Page MenuHomePhabricator

Allow searching for CU records from a specific date range
Closed, DeclinedPublicFeature

Description

Feature summary (what you would like to be able to do and where):
Right now, you can request CU records for one of these periods: last week, last 2 weeks, last 30 days, last 60 days, or "all".

When a CIDR is heavily used, a 60-day/all query will often surpass the 5000 row limit. You can of course limit your query to last 30 days, but then you will miss the sleeper accounts. But there is no way to complement your query with another query which looks at 31-60 days ago and another that looks 61-90 days ago.

I propose we change the dropdown for time range and add a "user-specific date range" choice. If selected, the user can use to date inputs to specify the first and last day of the period of interest.

Use case(s) (list the steps that you performed to discover that problem, and describe the actual underlying problem which you want to solve. Do not describe only a solution):

For situations where an 60-day/all query hits the maximum result limit, the user can break a large query into smaller queries an cover the entire time range of interest without running into the 5000 row limit.

Benefits (why should this be implemented?):

CUs can query the entire data for a wide CIDR and will not have to make compromises.

Event Timeline

I'm moving what I said in https://gerrit.wikimedia.org/r/c/mediawiki/extensions/CheckUser/+/803302?tab=comments to here:

I'm not the PM but I'd decline that ticket and add a solution to the problem of 5000 rows by either implementing a correct paging or adding more options (the first months of last three months for example). That ticket is a classic x/y problem. I agree on the problem but the solution doesn't have to come from arbitrary time range selection.
The reason I'm saying is the whole concept of "less is more" in software engineering, the more freedom you give to users, you end up in more issues and unknown unknowns. Doubly so in complex codebases like mediawiki that has twenty years of tech debt. Here is an explanation about avoiding too much freedom in configuration but the same applies here as well https://www.youtube.com/watch?v=NcT8-IoImXE

If T311375 is implemented this may make this less important. However, the way that would be implemented that I see would be basically some sort of offset. This offset could either be time based or ID based, but if this was time based then it would implement half of what this ticket is requesting (as it would be from arbitrary time X defined to end of period).

If T311375 is implemented this may make this less important. However, the way that would be implemented that I see would be basically some sort of offset. This offset could either be time based or ID based, but if this was time based then it would implement half of what this ticket is requesting (as it would be from arbitrary time X defined to end of period).

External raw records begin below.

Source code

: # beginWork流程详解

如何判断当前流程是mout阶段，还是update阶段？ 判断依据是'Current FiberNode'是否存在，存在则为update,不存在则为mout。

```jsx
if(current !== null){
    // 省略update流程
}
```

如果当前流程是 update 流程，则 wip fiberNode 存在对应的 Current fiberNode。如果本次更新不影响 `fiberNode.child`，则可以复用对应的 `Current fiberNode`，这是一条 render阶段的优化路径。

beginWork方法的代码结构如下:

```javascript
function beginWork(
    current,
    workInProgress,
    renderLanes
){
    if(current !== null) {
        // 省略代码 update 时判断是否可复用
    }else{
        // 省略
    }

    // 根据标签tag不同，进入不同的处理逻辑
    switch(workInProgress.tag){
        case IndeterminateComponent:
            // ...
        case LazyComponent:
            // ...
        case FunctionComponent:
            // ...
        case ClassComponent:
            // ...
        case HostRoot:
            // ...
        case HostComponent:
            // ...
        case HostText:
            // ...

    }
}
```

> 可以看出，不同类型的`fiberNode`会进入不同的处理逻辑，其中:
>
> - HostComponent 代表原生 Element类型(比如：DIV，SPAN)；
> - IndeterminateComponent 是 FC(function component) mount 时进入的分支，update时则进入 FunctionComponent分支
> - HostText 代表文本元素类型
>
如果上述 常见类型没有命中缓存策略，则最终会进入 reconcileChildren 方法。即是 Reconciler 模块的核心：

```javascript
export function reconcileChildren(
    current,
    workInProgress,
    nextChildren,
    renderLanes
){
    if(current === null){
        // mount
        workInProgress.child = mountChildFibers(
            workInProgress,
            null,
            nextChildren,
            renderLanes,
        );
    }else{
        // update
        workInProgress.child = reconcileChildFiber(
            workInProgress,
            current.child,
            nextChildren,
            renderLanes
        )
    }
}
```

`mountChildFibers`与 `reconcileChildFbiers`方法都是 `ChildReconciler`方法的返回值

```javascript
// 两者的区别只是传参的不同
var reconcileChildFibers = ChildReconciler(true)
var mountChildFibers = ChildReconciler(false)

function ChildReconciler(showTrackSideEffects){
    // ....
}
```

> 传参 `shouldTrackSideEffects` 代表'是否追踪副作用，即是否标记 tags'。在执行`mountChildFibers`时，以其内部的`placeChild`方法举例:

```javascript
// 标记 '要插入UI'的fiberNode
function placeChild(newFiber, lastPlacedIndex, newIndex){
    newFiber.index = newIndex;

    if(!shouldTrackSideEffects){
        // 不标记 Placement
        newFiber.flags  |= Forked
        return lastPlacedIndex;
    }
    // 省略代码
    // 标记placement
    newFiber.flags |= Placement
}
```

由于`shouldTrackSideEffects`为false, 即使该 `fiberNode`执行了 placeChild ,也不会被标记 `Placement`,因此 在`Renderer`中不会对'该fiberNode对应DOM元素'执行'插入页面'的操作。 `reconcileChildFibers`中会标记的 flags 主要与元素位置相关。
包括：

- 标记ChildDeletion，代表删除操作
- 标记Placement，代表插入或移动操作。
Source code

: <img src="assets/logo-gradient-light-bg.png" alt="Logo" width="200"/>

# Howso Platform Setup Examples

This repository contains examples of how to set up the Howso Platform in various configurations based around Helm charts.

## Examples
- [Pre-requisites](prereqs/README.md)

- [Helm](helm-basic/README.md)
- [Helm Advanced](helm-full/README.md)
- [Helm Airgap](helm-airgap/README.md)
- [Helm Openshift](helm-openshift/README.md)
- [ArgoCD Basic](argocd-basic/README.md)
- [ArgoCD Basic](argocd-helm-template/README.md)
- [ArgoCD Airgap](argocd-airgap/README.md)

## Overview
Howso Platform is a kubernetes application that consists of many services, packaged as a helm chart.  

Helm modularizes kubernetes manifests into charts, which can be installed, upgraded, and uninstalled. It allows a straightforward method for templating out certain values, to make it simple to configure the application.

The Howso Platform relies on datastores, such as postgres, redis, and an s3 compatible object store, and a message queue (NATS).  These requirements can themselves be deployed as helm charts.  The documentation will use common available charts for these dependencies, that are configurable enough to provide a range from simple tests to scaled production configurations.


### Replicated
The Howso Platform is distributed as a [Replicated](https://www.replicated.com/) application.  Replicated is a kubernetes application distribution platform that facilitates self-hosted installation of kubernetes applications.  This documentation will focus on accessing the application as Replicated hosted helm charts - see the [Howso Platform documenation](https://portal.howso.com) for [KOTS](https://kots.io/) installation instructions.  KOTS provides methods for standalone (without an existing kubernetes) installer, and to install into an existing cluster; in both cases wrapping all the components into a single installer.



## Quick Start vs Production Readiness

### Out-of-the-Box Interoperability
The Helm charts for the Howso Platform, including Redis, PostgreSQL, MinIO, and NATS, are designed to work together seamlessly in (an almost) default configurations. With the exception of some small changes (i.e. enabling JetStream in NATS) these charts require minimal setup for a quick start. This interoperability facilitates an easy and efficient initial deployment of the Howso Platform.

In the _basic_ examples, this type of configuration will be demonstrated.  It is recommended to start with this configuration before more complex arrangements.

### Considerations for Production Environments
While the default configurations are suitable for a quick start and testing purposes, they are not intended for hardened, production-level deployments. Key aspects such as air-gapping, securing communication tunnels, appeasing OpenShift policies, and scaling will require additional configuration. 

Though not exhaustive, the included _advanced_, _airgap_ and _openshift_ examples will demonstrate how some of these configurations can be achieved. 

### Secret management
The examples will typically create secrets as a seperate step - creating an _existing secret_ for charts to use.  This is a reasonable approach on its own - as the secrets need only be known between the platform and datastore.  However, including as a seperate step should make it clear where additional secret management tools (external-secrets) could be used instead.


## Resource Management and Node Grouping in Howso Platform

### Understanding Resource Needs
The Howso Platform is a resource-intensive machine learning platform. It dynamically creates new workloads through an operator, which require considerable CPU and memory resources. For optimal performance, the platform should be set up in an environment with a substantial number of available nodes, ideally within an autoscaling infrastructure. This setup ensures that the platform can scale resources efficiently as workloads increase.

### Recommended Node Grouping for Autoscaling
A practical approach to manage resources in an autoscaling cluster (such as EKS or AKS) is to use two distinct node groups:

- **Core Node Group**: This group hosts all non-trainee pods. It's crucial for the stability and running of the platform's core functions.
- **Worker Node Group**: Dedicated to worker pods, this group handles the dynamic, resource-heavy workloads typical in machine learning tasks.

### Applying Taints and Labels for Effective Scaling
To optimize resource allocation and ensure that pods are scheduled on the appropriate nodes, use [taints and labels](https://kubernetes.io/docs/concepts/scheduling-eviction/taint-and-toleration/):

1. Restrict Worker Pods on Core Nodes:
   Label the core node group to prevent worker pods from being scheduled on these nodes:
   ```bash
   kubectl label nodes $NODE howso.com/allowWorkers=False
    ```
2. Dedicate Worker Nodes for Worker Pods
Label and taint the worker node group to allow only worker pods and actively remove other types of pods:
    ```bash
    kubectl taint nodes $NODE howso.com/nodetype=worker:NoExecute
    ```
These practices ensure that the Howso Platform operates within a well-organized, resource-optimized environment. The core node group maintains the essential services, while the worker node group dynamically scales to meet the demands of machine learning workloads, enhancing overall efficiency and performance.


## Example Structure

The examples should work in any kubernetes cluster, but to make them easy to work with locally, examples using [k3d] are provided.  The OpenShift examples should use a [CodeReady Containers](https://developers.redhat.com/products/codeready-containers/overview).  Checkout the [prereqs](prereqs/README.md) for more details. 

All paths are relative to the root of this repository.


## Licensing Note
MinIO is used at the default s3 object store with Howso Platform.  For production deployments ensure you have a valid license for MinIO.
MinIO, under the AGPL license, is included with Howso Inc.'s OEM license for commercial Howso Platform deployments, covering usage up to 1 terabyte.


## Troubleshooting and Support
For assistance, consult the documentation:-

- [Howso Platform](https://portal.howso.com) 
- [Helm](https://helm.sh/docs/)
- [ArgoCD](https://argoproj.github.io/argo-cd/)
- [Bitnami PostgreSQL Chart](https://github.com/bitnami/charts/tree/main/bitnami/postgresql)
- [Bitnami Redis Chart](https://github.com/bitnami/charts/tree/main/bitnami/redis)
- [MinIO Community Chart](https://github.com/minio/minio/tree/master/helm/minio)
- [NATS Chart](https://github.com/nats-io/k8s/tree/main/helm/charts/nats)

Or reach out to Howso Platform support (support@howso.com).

The offset could be based on absolute time (2022-05-01 to 2022-05-30) or it could be relative time (today - 60 to today - 30).

I'm moving what I said in https://gerrit.wikimedia.org/r/c/mediawiki/extensions/CheckUser/+/803302?tab=comments to here:

I'm not the PM but I'd decline that ticket and add a solution to the problem of 5000 rows by either implementing a correct paging or adding more options (the first months of last three months for example). That ticket is a classic x/y problem. I agree on the problem but the solution doesn't have to come from arbitrary time range selection.
The reason I'm saying is the whole concept of "less is more" in software engineering, the more freedom you give to users, you end up in more issues and unknown unknowns. Doubly so in complex codebases like mediawiki that has twenty years of tech debt. Here is an explanation about avoiding too much freedom in configuration but the same applies here as well https://www.youtube.com/watch?v=NcT8-IoImXE

I hear you. But I think that ship has sailed (especially for CheckUser) a long time ago. We are already dealing with a highly ineffective code base that is barely maintained. One more band aid once in a while--as bad as band aids are, philosophically--won't kill anyone.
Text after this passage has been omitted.